The listing below should be written out again word for word, please.

▼▼▼

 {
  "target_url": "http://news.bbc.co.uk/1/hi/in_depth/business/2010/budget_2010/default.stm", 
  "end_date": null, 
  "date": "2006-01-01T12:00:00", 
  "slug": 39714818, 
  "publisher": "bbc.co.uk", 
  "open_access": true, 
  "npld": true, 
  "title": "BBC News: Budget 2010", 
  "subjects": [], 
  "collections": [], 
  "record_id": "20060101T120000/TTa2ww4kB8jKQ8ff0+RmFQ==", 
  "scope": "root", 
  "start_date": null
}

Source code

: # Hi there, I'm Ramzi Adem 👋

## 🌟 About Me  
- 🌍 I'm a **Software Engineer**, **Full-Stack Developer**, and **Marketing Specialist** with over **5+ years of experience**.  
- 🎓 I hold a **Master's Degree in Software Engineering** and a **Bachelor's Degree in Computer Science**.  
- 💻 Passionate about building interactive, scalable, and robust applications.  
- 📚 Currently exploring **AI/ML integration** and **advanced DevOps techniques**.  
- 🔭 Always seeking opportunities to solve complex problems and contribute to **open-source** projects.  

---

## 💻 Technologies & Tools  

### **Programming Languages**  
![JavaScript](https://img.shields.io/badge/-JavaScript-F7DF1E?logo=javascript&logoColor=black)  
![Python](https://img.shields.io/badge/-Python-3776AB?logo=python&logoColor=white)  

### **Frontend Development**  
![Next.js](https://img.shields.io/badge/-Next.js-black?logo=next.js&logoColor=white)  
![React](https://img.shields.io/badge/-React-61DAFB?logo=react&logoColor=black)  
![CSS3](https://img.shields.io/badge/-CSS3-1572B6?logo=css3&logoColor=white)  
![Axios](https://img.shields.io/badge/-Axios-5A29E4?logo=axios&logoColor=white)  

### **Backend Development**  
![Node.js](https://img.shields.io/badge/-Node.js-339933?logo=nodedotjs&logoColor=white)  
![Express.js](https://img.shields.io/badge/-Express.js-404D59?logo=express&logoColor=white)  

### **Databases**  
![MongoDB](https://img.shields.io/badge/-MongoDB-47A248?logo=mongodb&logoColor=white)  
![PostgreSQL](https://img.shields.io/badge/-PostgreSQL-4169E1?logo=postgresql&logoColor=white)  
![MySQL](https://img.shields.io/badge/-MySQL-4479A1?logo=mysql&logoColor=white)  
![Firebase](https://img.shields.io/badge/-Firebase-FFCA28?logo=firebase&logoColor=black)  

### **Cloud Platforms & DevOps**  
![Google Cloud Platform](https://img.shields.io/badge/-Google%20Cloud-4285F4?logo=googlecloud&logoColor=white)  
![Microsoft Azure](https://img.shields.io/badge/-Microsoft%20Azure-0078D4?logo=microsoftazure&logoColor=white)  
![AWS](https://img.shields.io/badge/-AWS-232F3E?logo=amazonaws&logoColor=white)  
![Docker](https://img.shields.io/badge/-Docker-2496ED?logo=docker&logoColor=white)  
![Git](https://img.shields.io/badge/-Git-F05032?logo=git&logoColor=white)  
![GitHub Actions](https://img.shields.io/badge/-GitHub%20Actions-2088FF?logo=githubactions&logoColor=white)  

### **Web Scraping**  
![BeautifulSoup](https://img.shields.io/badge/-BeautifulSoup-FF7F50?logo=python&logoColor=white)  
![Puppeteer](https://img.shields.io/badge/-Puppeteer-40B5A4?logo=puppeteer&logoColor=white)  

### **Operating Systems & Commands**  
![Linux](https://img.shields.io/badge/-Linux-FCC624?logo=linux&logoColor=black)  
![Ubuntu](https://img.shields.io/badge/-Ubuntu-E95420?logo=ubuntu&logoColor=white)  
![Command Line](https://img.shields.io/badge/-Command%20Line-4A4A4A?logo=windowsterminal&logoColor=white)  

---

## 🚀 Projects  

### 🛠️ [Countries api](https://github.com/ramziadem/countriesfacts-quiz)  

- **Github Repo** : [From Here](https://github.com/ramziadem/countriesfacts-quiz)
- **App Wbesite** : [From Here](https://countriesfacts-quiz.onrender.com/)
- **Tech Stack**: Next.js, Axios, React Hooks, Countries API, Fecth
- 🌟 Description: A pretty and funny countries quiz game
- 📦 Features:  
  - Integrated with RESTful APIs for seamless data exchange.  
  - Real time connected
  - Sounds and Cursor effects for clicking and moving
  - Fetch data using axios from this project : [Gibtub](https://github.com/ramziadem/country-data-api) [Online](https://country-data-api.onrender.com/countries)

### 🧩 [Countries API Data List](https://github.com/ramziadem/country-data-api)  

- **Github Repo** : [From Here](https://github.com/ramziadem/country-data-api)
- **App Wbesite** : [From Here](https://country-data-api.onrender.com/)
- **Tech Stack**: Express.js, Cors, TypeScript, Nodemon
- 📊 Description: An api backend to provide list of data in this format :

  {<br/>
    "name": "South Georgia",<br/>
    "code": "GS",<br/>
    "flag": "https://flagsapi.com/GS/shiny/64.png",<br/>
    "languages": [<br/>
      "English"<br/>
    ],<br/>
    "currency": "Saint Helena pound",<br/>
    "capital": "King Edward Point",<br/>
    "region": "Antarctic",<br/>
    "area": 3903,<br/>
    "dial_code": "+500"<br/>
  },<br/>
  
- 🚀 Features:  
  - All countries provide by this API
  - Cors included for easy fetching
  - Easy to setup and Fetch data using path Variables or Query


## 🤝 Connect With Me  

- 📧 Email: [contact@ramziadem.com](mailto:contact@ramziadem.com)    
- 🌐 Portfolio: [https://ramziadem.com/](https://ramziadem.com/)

▲▲▲

| Expected answer |
 {
  "target_url": "http://news.bbc.co.uk/1/hi/in_depth/business/2010/budget_2010/default.stm", 
  "end_date": null, 
  "date": "2006-01-01T12:00:00", 
  "slug": 39714818, 
  "publisher": "bbc.co.uk", 
  "open_access": true, 
  "npld": true, 
  "title": "BBC News: Budget 2010", 
  "subjects": [], 
  "collections": [], 
  "record_id": "20060101T120000/TTa2ww4kB8jKQ8ff0+RmFQ==", 
  "scope": "root", 
  "start_date": null
}

Source code

: # Hi there, I'm Ramzi Adem 👋

## 🌟 About Me  
- 🌍 I'm a **Software Engineer**, **Full-Stack Developer**, and **Marketing Specialist** with over **5+ years of experience**.  
- 🎓 I hold a **Master's Degree in Software Engineering** and a **Bachelor's Degree in Computer Science**.  
- 💻 Passionate about building interactive, scalable, and robust applications.  
- 📚 Currently exploring **AI/ML integration** and **advanced DevOps techniques**.  
- 🔭 Always seeking opportunities to solve complex problems and contribute to **open-source** projects.  

---

## 💻 Technologies & Tools  

### **Programming Languages**  
![JavaScript](https://img.shields.io/badge/-JavaScript-F7DF1E?logo=javascript&logoColor=black)  
![Python](https://img.shields.io/badge/-Python-3776AB?logo=python&logoColor=white)  

### **Frontend Development**  
![Next.js](https://img.shields.io/badge/-Next.js-black?logo=next.js&logoColor=white)  
![React](https://img.shields.io/badge/-React-61DAFB?logo=react&logoColor=black)  
![CSS3](https://img.shields.io/badge/-CSS3-1572B6?logo=css3&logoColor=white)  
![Axios](https://img.shields.io/badge/-Axios-5A29E4?logo=axios&logoColor=white)  

### **Backend Development**  
![Node.js](https://img.shields.io/badge/-Node.js-339933?logo=nodedotjs&logoColor=white)  
![Express.js](https://img.shields.io/badge/-Express.js-404D59?logo=express&logoColor=white)  

### **Databases**  
![MongoDB](https://img.shields.io/badge/-MongoDB-47A248?logo=mongodb&logoColor=white)  
![PostgreSQL](https://img.shields.io/badge/-PostgreSQL-4169E1?logo=postgresql&logoColor=white)  
![MySQL](https://img.shields.io/badge/-MySQL-4479A1?logo=mysql&logoColor=white)  
![Firebase](https://img.shields.io/badge/-Firebase-FFCA28?logo=firebase&logoColor=black)  

### **Cloud Platforms & DevOps**  
![Google Cloud Platform](https://img.shields.io/badge/-Google%20Cloud-4285F4?logo=googlecloud&logoColor=white)  
![Microsoft Azure](https://img.shields.io/badge/-Microsoft%20Azure-0078D4?logo=microsoftazure&logoColor=white)  
![AWS](https://img.shields.io/badge/-AWS-232F3E?logo=amazonaws&logoColor=white)  
![Docker](https://img.shields.io/badge/-Docker-2496ED?logo=docker&logoColor=white)  
![Git](https://img.shields.io/badge/-Git-F05032?logo=git&logoColor=white)  
![GitHub Actions](https://img.shields.io/badge/-GitHub%20Actions-2088FF?logo=githubactions&logoColor=white)  

### **Web Scraping**  
![BeautifulSoup](https://img.shields.io/badge/-BeautifulSoup-FF7F50?logo=python&logoColor=white)  
![Puppeteer](https://img.shields.io/badge/-Puppeteer-40B5A4?logo=puppeteer&logoColor=white)  

### **Operating Systems & Commands**  
![Linux](https://img.shields.io/badge/-Linux-FCC624?logo=linux&logoColor=black)  
![Ubuntu](https://img.shields.io/badge/-Ubuntu-E95420?logo=ubuntu&logoColor=white)  
![Command Line](https://img.shields.io/badge/-Command%20Line-4A4A4A?logo=windowsterminal&logoColor=white)  

---

## 🚀 Projects  

### 🛠️ [Countries api](https://github.com/ramziadem/countriesfacts-quiz)  

- **Github Repo** : [From Here](https://github.com/ramziadem/countriesfacts-quiz)
- **App Wbesite** : [From Here](https://countriesfacts-quiz.onrender.com/)
- **Tech Stack**: Next.js, Axios, React Hooks, Countries API, Fecth
- 🌟 Description: A pretty and funny countries quiz game
- 📦 Features:  
  - Integrated with RESTful APIs for seamless data exchange.  
  - Real time connected
  - Sounds and Cursor effects for clicking and moving
  - Fetch data using axios from this project : [Gibtub](https://github.com/ramziadem/country-data-api) [Online](https://country-data-api.onrender.com/countries)

### 🧩 [Countries API Data List](https://github.com/ramziadem/country-data-api)  

- **Github Repo** : [From Here](https://github.com/ramziadem/country-data-api)
- **App Wbesite** : [From Here](https://country-data-api.onrender.com/)
- **Tech Stack**: Express.js, Cors, TypeScript, Nodemon
- 📊 Description: An api backend to provide list of data in this format :

  {<br/>
    "name": "South Georgia",<br/>
    "code": "GS",<br/>
    "flag": "https://flagsapi.com/GS/shiny/64.png",<br/>
    "languages": [<br/>
      "English"<br/>
    ],<br/>
    "currency": "Saint Helena pound",<br/>
    "capital": "King Edward Point",<br/>
    "region": "Antarctic",<br/>
    "area": 3903,<br/>
    "dial_code": "+500"<br/>
  },<br/>
  
- 🚀 Features:  
  - All countries provide by this API
  - Cors included for easy fetching
  - Easy to setup and Fetch data using path Variables or Query


## 🤝 Connect With Me  

- 📧 Email: [contact@ramziadem.com](mailto:contact@ramziadem.com)    
- 🌐 Portfolio: [https://ramziadem.com/](https://ramziadem.com/)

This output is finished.